Shortly after Freddie began living with them, the Figgerses — who often took in foster children — decided to adopt him.
In elementary school, Freddie Figgers said, other children would bully him and call him “dumpster baby” when they learned he had been put out with the garbage as a newborn.
“It's a rural area, so after it happened, everybody heard about it,” said Figgers, now 30. “My parents told me the truth about what happened as I grew older. I thought about it a lot as a kid, and I'd have to say it was embarrassing when I was younger.”
His life hit a turning point when he was 9, he said, when his father paid $25 for a broken 1989 Macintosh computer at a thrift shop. Nathan Figgers, who was a maintenance worker at Florida State University, brought the computer home and set it on the kitchen table so his son could tinker with it.

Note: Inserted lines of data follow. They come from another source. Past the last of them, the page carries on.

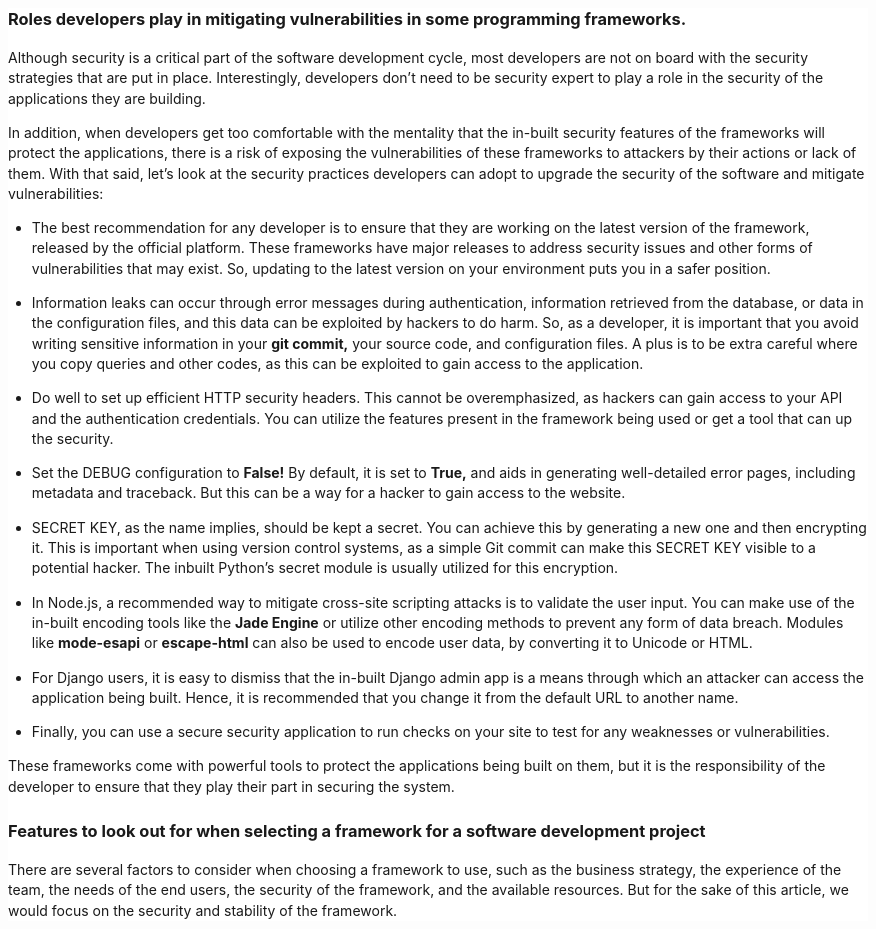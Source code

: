 ### Roles developers play in mitigating vulnerabilities in some programming frameworks.
Although security is a critical part of the software development cycle, most developers are not on board with the security strategies that are put in place. Interestingly, developers don’t need to be security expert to play a role in the security of the applications they are building.

In addition, when developers get too comfortable with the mentality that the in-built security features of the frameworks will protect the applications, there is a risk of exposing the vulnerabilities of these frameworks to attackers by their actions or lack of them. With that said, let’s look at the security practices developers can adopt to upgrade the security of the software and mitigate vulnerabilities:

- The best recommendation for any developer is to ensure that they are working on the latest version of the framework, released by the official platform. These frameworks have major releases to address security issues and other forms of vulnerabilities that may exist. So, updating to the latest version on your environment puts you in a safer position.

-  Information leaks can occur through error messages during authentication, information retrieved from the database, or data in the configuration files, and this data can be exploited by hackers to do harm. So, as a developer, it is important that you avoid writing sensitive information in your **git commit,** your source code, and configuration files. A plus is to be extra careful where you copy queries and other codes, as this can be exploited to gain access to the application.

- Do well to set up efficient HTTP security headers. This cannot be overemphasized, as hackers can gain access to your API and the authentication credentials. You can utilize the features present in the framework being used or get a tool that can up the security.

- Set the DEBUG configuration to **False!** By default, it is set to **True,** and aids in generating well-detailed error pages, including metadata and traceback. But this can be a way for a hacker to gain access to the website.

- SECRET KEY, as the name implies, should be kept a secret. You can achieve this by generating a new one and then encrypting it. This is important when using version control systems, as a simple Git commit can make this SECRET KEY visible to a potential hacker. The inbuilt Python’s secret module is usually utilized for this encryption.

- In Node.js, a recommended way to mitigate cross-site scripting attacks is to validate the user input. You can make use of the in-built encoding tools like the **Jade Engine** or utilize other encoding methods to prevent any form of data breach. Modules like **mode-esapi** or **escape-html** can also be used to encode user data, by converting it to Unicode or HTML.

- For Django users, it is easy to dismiss that the in-built Django admin app is a means through which an attacker can access the application being built. Hence, it is recommended that you change it from the default URL to another name.

- Finally, you can use a secure security application to run checks on your site to test for any weaknesses or vulnerabilities.

These frameworks come with powerful tools to protect the applications being built on them, but it is the responsibility of the developer to ensure that they play their part in securing the system.
 
### Features to look out for when selecting a framework for a software development project
There are several factors to consider when choosing a framework to use, such as the business strategy, the experience of the team, the needs of the end users, the security of the framework, and the available resources. But for the sake of this article, we would focus on the security and stability of the framework.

“He thought that a computer might help to keep me out of trouble,” said Figgers.
His father was right. Figgers took it apart and put in back together several times. He figured out that he could get it to power on when he installed some components he found in an old radio that belonged to his father.
“I still have it,” Figgers said of that first computer. “It’s what sparked my interest in technology.”
He’d gotten so good at tinkering with computers that when he was 13, the city of Quincy hired him to help repair its computers, he said. When he was 15, he started his first company, Figgers Computers, repairing computers in his parents’ living room and helping clients store their data on servers he created.
He was a self-starter and a fast learner. After building his own cloud database, he decided to skip college.
“I wouldn’t recommend my path to everyone,” said Figgers. “But it worked for me. When I was 17, I had 150 clients that needed websites and storage for their files. I just kept building from there.”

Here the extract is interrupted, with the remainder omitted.